タスクリストなどの「リスト」は、シュッと閲覧できたらそれで十分だし、むしろそれ以外は邪魔だなと思って作りました。

◇Electronでリストランチャーアプリを作る - 倉下忠憲の発想工房

もう一つは、「inputbox」でこれはTextboxの一機能として作っていますが、将来的には「ListLauncher」のように独立したツールとして切り出すかもしれません。

◇inputboxの考察メモ - 倉下忠憲の発想工房

機能は簡易メモです。入力欄に記入し、ボタンを押せばそれが保存されます。基本的にそれだけ。よくあるメモツールと違い、入力欄と表示欄が分かれていて、Twitterとちょっと似ているのがポイントです。

ちなみに保存データはmdファイルではなく、jsonファイルを使っています。当初Textboxは「mdファイルしか使わない」という理念を持っていたのですが、今回ちょっと試してみたらすごく機能の幅が広がったので、このinputBoxはjsonファイルベースで作っていこうと思います。

それぞれのツール/機能については、また機会があれば詳しく紹介してみます。

〜〜〜Q〜〜〜

さて、今週のQ(キュー)です。正解のない単なる問いかけなので、頭のストレッチ代わりにでも考えてみてください。

Q. どんな作業をAIに手伝ってもらいたいですか?

では、メルマガ本編をスタートしましょう。本号も短めの記事を5つお送りします。

「アイデアは手広く構える」

前回は、アイデアを「育てる」行為がどんな方向性を持っているのかを確認しました。
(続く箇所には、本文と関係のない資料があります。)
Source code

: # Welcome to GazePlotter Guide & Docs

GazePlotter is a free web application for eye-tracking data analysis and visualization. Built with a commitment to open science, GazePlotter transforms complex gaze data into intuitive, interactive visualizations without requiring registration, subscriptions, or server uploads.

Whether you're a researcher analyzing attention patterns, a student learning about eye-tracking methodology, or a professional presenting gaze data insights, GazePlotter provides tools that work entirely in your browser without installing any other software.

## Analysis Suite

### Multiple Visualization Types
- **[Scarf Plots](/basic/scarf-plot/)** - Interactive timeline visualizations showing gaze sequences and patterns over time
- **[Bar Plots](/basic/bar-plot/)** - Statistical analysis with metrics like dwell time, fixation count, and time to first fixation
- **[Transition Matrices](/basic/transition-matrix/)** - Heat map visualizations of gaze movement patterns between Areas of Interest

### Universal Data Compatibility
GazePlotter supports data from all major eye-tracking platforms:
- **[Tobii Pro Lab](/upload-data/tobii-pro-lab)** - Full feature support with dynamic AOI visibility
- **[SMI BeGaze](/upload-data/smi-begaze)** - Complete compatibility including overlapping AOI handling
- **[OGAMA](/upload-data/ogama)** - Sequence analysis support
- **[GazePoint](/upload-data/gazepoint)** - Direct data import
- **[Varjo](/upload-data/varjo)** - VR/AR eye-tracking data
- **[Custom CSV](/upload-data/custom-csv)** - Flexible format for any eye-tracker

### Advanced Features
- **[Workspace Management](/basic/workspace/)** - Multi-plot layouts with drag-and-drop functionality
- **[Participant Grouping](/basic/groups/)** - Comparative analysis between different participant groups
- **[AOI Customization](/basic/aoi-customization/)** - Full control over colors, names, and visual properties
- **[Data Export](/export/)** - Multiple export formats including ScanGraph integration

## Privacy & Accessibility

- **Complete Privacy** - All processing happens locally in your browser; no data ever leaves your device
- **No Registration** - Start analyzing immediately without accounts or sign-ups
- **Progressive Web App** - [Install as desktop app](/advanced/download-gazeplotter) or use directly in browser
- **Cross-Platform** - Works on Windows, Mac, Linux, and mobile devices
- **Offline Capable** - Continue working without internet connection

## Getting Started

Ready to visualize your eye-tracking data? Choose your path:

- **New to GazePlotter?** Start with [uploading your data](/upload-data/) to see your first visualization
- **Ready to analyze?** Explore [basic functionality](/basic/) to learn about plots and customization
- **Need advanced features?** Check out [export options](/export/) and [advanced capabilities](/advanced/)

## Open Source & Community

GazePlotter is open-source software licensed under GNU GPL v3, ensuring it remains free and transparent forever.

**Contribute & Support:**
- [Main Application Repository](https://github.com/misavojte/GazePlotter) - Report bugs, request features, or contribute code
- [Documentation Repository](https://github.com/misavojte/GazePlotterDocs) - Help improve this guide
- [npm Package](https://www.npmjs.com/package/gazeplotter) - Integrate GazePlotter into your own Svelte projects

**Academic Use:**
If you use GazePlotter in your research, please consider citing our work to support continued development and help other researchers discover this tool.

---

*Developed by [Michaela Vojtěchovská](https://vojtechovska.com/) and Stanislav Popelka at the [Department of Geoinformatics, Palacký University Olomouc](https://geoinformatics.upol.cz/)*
その中で出てきた、「作る」という行為──細部までコントロールするの──とは違った方向を持っている、という点がここでは重要となります。

今回はその点を掘り下げてみましょう。

■精緻に決めない、枠を固定しない

アイデアを育てるとき、それがどのようなものになるのかはわかりません。というか、それがわからないことを受け入れたとき、そこに宿るのが「アイデアを育てる」という意識です。

だから何かを着想したとして、それがどんな形に発展するのかはわからない、ということがアイデアを育てる前提となります。

となると、あらかじめいろいろ決めておくことには無理が生じるでしょう。たとえば大きな箱を用意して、ここにはアイデアAに関することを入れ、ここにはアイデアBに関することを入れるといった決めごとを持っておくと、とても「整理」された気持ちにはなりますが、アイデアを育てる行為とは相性がよくありません。

この点は、すでに梅棹忠夫も『知的生産の技術』で指摘しています。そこで梅棹は「分類」という表現を使っていますが、基本的には同じことです。「整理ができている」という感覚を味わうことが目的の整理、これを「整理のための整理」と呼ぶとすれば、そうした整理は、アイデアを育てる役には立ちません。そればかりか、アイデアを育てることを疎外することすら起きてしまいます。